§ **Task item**
Search the listing below for the string "concept" and show each line that contains it.

━━━

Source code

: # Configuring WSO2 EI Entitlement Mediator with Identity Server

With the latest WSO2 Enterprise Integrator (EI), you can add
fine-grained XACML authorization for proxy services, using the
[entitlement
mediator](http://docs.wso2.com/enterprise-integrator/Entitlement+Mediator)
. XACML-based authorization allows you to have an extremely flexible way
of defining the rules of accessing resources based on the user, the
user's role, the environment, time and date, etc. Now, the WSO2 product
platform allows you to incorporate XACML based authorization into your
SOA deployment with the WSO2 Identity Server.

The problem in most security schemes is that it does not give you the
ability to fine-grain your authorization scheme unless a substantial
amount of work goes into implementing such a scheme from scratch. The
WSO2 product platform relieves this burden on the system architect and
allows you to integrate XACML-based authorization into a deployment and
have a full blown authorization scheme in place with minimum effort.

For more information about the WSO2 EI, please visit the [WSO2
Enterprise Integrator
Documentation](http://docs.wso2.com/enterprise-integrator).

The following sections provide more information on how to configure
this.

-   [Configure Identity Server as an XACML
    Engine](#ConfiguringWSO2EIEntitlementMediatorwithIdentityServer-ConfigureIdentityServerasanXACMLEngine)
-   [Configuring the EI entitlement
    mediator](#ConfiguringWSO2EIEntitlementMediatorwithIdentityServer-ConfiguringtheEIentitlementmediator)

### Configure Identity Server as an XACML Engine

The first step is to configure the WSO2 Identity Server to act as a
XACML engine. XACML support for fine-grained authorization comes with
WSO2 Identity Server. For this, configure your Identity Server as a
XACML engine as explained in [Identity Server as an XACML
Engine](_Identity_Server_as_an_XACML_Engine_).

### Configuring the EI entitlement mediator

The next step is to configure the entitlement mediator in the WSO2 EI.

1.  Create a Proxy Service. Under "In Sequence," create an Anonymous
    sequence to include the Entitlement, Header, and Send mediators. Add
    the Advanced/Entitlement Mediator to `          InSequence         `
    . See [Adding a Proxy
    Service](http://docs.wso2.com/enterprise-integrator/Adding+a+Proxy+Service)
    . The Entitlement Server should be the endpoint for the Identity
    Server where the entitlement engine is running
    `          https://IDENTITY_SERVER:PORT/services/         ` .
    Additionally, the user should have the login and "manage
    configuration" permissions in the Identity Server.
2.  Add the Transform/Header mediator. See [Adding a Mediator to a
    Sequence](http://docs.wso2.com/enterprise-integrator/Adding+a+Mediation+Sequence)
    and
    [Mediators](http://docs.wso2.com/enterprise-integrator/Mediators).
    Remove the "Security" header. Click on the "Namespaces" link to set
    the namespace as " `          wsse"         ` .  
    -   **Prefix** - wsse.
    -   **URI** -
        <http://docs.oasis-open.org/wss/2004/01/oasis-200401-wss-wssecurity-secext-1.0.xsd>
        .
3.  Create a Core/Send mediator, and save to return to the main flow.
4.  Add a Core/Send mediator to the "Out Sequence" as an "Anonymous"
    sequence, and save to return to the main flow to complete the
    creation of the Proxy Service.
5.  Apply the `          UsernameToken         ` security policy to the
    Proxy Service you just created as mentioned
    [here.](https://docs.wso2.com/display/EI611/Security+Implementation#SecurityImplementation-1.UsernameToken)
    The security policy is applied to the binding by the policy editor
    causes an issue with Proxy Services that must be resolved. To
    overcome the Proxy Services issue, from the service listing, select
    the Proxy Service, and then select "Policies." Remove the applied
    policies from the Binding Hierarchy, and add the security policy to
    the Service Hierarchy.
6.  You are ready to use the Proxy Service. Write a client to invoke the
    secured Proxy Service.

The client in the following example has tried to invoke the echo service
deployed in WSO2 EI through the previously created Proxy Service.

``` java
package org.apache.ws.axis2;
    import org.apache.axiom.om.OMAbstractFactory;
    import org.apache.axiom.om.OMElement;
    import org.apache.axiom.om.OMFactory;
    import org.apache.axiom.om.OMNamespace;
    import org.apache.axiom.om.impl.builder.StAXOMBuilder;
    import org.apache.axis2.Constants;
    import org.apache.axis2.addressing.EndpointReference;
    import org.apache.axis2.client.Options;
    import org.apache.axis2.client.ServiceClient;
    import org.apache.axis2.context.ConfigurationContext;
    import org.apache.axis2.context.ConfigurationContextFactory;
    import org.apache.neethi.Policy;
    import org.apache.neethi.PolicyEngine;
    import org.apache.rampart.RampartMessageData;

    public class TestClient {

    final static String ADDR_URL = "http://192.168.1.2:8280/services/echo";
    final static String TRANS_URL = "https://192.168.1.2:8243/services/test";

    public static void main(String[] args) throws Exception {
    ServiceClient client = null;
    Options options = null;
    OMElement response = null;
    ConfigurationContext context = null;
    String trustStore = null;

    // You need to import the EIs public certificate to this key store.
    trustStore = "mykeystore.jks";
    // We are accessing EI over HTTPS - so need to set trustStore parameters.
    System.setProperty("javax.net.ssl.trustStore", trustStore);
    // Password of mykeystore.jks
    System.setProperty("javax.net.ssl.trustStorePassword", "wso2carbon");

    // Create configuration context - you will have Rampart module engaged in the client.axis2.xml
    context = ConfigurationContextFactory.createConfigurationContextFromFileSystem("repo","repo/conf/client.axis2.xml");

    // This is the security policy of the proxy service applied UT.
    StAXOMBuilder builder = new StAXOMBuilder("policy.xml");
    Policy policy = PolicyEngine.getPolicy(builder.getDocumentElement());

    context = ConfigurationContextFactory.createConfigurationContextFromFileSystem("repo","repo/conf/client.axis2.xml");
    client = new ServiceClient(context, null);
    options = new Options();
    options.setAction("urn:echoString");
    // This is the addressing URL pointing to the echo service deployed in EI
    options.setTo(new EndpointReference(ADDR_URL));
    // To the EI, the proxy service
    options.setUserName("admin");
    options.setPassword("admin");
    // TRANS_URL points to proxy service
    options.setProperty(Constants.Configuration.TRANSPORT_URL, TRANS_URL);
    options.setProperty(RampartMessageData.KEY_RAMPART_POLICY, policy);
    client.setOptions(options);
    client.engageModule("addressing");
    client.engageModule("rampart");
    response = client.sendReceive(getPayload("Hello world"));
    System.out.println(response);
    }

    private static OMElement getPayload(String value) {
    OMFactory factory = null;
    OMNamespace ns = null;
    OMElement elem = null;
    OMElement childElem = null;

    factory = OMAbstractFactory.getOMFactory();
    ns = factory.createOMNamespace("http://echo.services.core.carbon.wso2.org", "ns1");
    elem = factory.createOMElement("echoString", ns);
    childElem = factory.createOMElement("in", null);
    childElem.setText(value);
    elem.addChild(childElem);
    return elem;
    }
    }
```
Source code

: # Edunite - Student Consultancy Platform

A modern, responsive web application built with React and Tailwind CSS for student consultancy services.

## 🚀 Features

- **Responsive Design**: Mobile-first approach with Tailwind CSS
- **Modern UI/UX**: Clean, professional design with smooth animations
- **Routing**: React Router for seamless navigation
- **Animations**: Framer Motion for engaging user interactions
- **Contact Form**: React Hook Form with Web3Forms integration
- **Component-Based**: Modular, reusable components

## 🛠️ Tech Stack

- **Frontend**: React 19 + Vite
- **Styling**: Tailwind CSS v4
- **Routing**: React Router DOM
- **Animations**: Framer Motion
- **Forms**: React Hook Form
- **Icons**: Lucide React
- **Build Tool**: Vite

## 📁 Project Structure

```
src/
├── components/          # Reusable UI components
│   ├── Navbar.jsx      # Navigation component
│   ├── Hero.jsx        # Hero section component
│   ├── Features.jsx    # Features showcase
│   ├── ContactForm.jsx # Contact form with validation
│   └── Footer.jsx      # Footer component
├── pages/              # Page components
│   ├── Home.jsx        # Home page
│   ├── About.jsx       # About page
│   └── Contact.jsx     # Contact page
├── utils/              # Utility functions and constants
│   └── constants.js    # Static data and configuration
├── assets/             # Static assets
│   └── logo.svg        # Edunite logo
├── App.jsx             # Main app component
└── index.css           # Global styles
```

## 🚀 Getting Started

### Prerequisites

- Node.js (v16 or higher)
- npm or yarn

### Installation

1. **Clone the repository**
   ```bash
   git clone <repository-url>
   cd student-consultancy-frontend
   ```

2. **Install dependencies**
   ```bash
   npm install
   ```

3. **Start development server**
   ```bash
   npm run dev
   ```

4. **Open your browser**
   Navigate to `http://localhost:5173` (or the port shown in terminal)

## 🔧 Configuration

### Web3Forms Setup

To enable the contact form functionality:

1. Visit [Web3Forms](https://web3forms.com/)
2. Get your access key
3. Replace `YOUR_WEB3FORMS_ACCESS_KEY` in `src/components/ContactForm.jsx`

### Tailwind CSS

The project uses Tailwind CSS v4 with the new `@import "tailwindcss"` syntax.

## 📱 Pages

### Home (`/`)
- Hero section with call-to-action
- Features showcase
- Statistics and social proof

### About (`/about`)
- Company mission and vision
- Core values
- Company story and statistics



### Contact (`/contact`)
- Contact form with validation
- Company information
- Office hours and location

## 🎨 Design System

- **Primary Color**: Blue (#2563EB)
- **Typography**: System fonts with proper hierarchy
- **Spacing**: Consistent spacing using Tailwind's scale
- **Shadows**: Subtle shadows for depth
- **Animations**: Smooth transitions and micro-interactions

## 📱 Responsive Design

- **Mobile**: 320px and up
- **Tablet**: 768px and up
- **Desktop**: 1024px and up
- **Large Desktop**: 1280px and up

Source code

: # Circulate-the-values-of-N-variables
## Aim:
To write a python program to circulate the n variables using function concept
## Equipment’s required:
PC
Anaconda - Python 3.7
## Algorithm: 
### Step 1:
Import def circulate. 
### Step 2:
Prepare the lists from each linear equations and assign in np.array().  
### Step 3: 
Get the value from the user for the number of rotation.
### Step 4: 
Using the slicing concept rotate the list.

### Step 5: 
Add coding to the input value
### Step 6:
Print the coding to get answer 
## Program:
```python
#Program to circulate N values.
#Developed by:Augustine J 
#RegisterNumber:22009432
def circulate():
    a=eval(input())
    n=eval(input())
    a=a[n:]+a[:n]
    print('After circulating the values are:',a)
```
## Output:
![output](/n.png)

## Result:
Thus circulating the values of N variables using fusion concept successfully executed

━━━

§ **Written solution**
To write a python program to circulate the n variables using function concept
Using the slicing concept rotate the list.
Thus circulating the values of N variables using fusion concept successfully executed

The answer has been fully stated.